▶ _Dataset records_
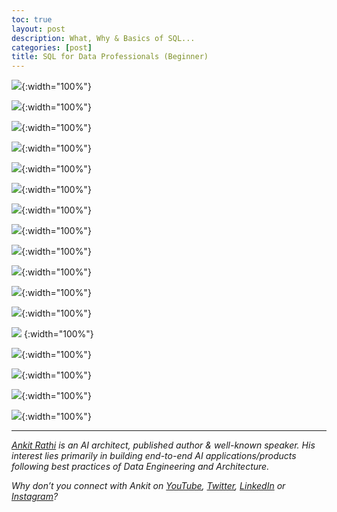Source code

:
 ```yaml
---
toc: true
layout: post
description: What, Why & Basics of SQL...
categories: [post]
title: SQL for Data Professionals (Beginner)
---
```


![](https://cdn-images-1.medium.com/max/1800/1*whXYDlojgUPsm8bLzbdx5Q.png){:width="100%"}

![](https://cdn-images-1.medium.com/max/1200/1*xtdENkD8Xw76sMWQ7PyRVA.png){:width="100%"}

![](https://cdn-images-1.medium.com/max/1200/1*U9eEQT3N2eZ4qLM_W-4zLg.png){:width="100%"}

![](https://cdn-images-1.medium.com/max/1200/1*PI_Qw-h2QIRJ0e2ng2Aj0Q.png){:width="100%"}

![](https://cdn-images-1.medium.com/max/1200/1*OxHOySFHz0kZQqTzu6_x-A.png){:width="100%"}

![](https://cdn-images-1.medium.com/max/1200/1*0B8lT3H39TlR0EZdlWn17Q.png){:width="100%"}

![](https://cdn-images-1.medium.com/max/1200/1*BXyS-24Q8r2_q-wkqGcbew.png){:width="100%"}

![](https://cdn-images-1.medium.com/max/1200/1*jX5riV7oZ7Er7jpW6NCNIw.png){:width="100%"}

![](https://cdn-images-1.medium.com/max/1200/1*WC7ot3EBfplSjv0a_lElwQ.png){:width="100%"}

![](https://cdn-images-1.medium.com/max/1200/1*CO5ywR26-Wx0QswtR7bx5Q.png){:width="100%"}

![](https://cdn-images-1.medium.com/max/1200/1*cZ7WVKdgVRBlV1bjviX1dA.png){:width="100%"}

![](https://cdn-images-1.medium.com/max/1200/1*VRIy7LjIATwGWDxyo-nSeQ.png){:width="100%"}

![](https://cdn-images-1.medium.com/max/1200/1*akXrHGBoAmiYL-Pm_NgJUA.png) {:width="100%"}

![](https://cdn-images-1.medium.com/max/1200/1*xxwvp6FA0eGWfHa9vpqK8w.png){:width="100%"}

![](https://cdn-images-1.medium.com/max/1200/1*6dbTAXb4BDoSQozKua-yIQ.png){:width="100%"}

![](https://cdn-images-1.medium.com/max/1200/1*OqrWTkpiCgfdBWJ96ipZOA.png){:width="100%"}

![](https://cdn-images-1.medium.com/max/1200/1*9nkXrZV6dqmwOYanGQaDcw.png){:width="100%"}

---
[*Ankit Rathi*](https://www.ankitrathi.com/) *is an AI architect, published author & well-known speaker. His interest lies primarily in building end-to-end AI applications/products following best practices of Data Engineering and Architecture.*

*Why don’t you connect with Ankit on* [*YouTube*](https://www.youtube.com/channel/UCrIv4EU2tFX8VhhT0oCnDnw)*,* [*Twitter*](https://twitter.com/rathiankit)*,* [*LinkedIn*](https://www.linkedin.com/in/ankitrathi/) *or* [*Instagram*](https://instagram.com/ankitrathi/)*?*
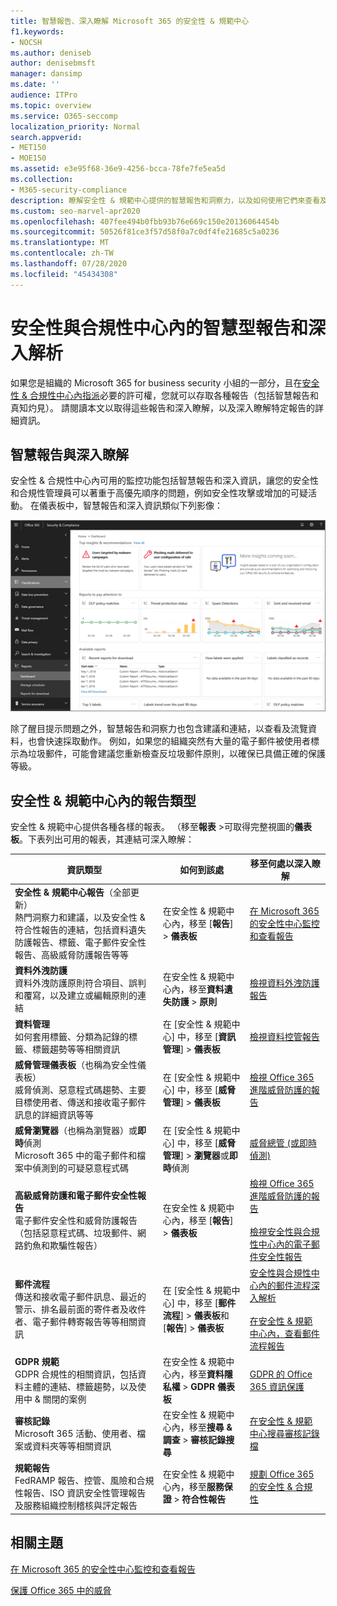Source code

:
 ```yaml
---
title: 智慧報告、深入瞭解 Microsoft 365 的安全性 & 規範中心
f1.keywords:
- NOCSH
ms.author: deniseb
author: denisebmsft
manager: dansimp
ms.date: ''
audience: ITPro
ms.topic: overview
ms.service: O365-seccomp
localization_priority: Normal
search.appverid:
- MET150
- MOE150
ms.assetid: e3e95f68-36e9-4256-bcca-78fe7fe5ea5d
ms.collection:
- M365-security-compliance
description: 瞭解安全性 & 規範中心提供的智慧報告和洞察力，以及如何使用它們來查看及流覽資料，並快速採取動作。
ms.custom: seo-marvel-apr2020
ms.openlocfilehash: 407fee494b0fbb93b76e669c150e20136064454b
ms.sourcegitcommit: 50526f81ce3f57d58f0a7c0df4fe21685c5a0236
ms.translationtype: MT
ms.contentlocale: zh-TW
ms.lasthandoff: 07/28/2020
ms.locfileid: "45434308"
---
```

# <a name="smart-reports-and-insights-in-the-security--compliance-center"></a>安全性與合規性中心內的智慧型報告和深入解析

如果您是組織的 Microsoft 365 for business security 小組的一部分，且在[安全性 & 合規性中心內指派](permissions-in-the-security-and-compliance-center.md)必要的許可權，您就可以存取各種報告（包括智慧報告和真知灼見）。 請閱讀本文以取得這些報告和深入瞭解，以及深入瞭解特定報告的詳細資訊。

## <a name="smart-reports-and-insights-overview"></a>智慧報告與深入瞭解

安全性 & 合規性中心內可用的監控功能包括智慧報告和深入資訊，讓您的安全性和合規性管理員可以著重于高優先順序的問題，例如安全性攻擊或增加的可疑活動。 在儀表板中，智慧報告和深入資訊類似下列影像：
  
![安全性 & 規範中心內的報告儀表板](../../media/2a668c3d-3fa3-4e37-8149-46989b33ae8c.png)
  
除了醒目提示問題之外，智慧報告和洞察力也包含建議和連結，以查看及流覽資料，也會快速採取動作。 例如，如果您的組織突然有大量的電子郵件被使用者標示為垃圾郵件，可能會建議您重新檢查反垃圾郵件原則，以確保已具備正確的保護等級。
  
## <a name="types-of-reports-in-the-security--compliance-center"></a>安全性 & 規範中心內的報告類型

安全性 & 規範中心提供各種各樣的報表。 （移至**報表** \>可取得完整視圖的**儀表板**。下表列出可用的報表，其連結可深入瞭解：
  
|**資訊類型**|**如何到該處**|**移至何處以深入瞭解**|
|---|---|---|
|**安全性 & 規範中心報告**（全部更新）  <br/> 熱門洞察力和建議，以及安全性 & 符合性報告的連結，包括資料遺失防護報告、標籤、電子郵件安全性報告、高級威脅防護報告等等|在安全性 & 規範中心內，移至 [**報告**] \> **儀表板**|[在 Microsoft 365 的安全性中心監控和查看報告](../mtp/monitoring-and-reporting.md)|
|**資料外洩防護** <br/> 資料外洩防護原則符合項目、誤判和覆寫，以及建立或編輯原則的連結|在安全性 & 規範中心內，移至**資料遺失防護** \> **原則**|[檢視資料外洩防護報告](../../compliance/view-the-dlp-reports.md)|
|**資料管理** <br/> 如何套用標籤、分類為記錄的標籤、標籤趨勢等等相關資訊|在 [安全性 & 規範中心] 中，移至 [**資訊管理**] \> **儀表板**|[檢視資料控管報告](../../compliance/view-the-data-governance-reports.md)|
|**威脅管理儀表板**（也稱為安全性儀表板）  <br/> 威脅偵測、惡意程式碼趨勢、主要目標使用者、傳送和接收電子郵件訊息的詳細資訊等等|在 [安全性 & 規範中心] 中，移至 [**威脅管理**] \> **儀表板**|[檢視 Office 365 進階威脅防護的報告](view-reports-for-atp.md)|
|**威脅瀏覽器**（也稱為瀏覽器）或**即時**偵測 <br/> Microsoft 365 中的電子郵件和檔案中偵測到的可疑惡意程式碼|在 [安全性 & 規範中心] 中，移至 [**威脅管理**] \> **瀏覽器**或**即時**偵測<br/> |[威脅總管 (或即時偵測)](threat-explorer.md)|
|**高級威脅防護和電子郵件安全性報告** <br/> 電子郵件安全性和威脅防護報告（包括惡意程式碼、垃圾郵件、網路釣魚和欺騙性報告）|在安全性 & 規範中心內，移至 [**報告**] \> **儀表板**|[檢視 Office 365 進階威脅防護的報告](view-reports-for-atp.md) <br/><br/> [檢視安全性與合規性中心內的電子郵件安全性報告](view-email-security-reports.md)|
|**郵件流程** <br/> 傳送和接收電子郵件訊息、最近的警示、排名最前面的寄件者及收件者、電子郵件轉寄報告等等相關資訊|在 [安全性 & 規範中心] 中，移至 [**郵件流程**] \> **儀表板**和 [**報告**] \> **儀表板**|[安全性與合規性中心內的郵件流程深入解析](mail-flow-insights-v2.md) <br/><br/> [在安全性 & 規範中心內，查看郵件流程報告](view-mail-flow-reports.md)|
|**GDPR 規範** <br/> GDPR 合規性的相關資訊，包括資料主體的連結、標籤趨勢，以及使用中 & 關閉的案例|在安全性 & 規範中心內，移至**資料隱私權** \> **GDPR 儀表板**|[GDPR 的 Office 365 資訊保護](https://docs.microsoft.com/microsoft-365/compliance/office-365-information-protection-for-gdpr)|
|**審核記錄** <br/> Microsoft 365 活動、使用者、檔案或資料夾等等相關資訊|在安全性 & 規範中心內，移至**搜尋 & 調查** \> **審核記錄搜尋**|[在安全性 & 規範中心搜尋審核記錄檔](../../compliance/search-the-audit-log-in-security-and-compliance.md)|
|**規範報告** <br/> FedRAMP 報告、控管、風險和合規性報告、ISO 資訊安全性管理報告及服務組織控制稽核與評定報告|在安全性 & 規範中心內，移至**服務保證** \> **符合性報告**|[規劃 Office 365 的安全性 & 合規性](../../compliance/plan-for-security-and-compliance.md)|

## <a name="related-topics"></a>相關主題

[在 Microsoft 365 的安全性中心監控和查看報告](../mtp/monitoring-and-reporting.md)
  
[保護 Office 365 中的威脅](protect-against-threats.md)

▶ _Action item_
Reproduce every line of the material above that has the string "Ankit".

▶ _Output for this task_
[*Ankit Rathi*](https://www.ankitrathi.com/) *is an AI architect, published author & well-known speaker. His interest lies primarily in building end-to-end AI applications/products following best practices of Data Engineering and Architecture.*
*Why don’t you connect with Ankit on* [*YouTube*](https://www.youtube.com/channel/UCrIv4EU2tFX8VhhT0oCnDnw)*,* [*Twitter*](https://twitter.com/rathiankit)*,* [*LinkedIn*](https://www.linkedin.com/in/ankitrathi/) *or* [*Instagram*](https://instagram.com/ankitrathi/)*?*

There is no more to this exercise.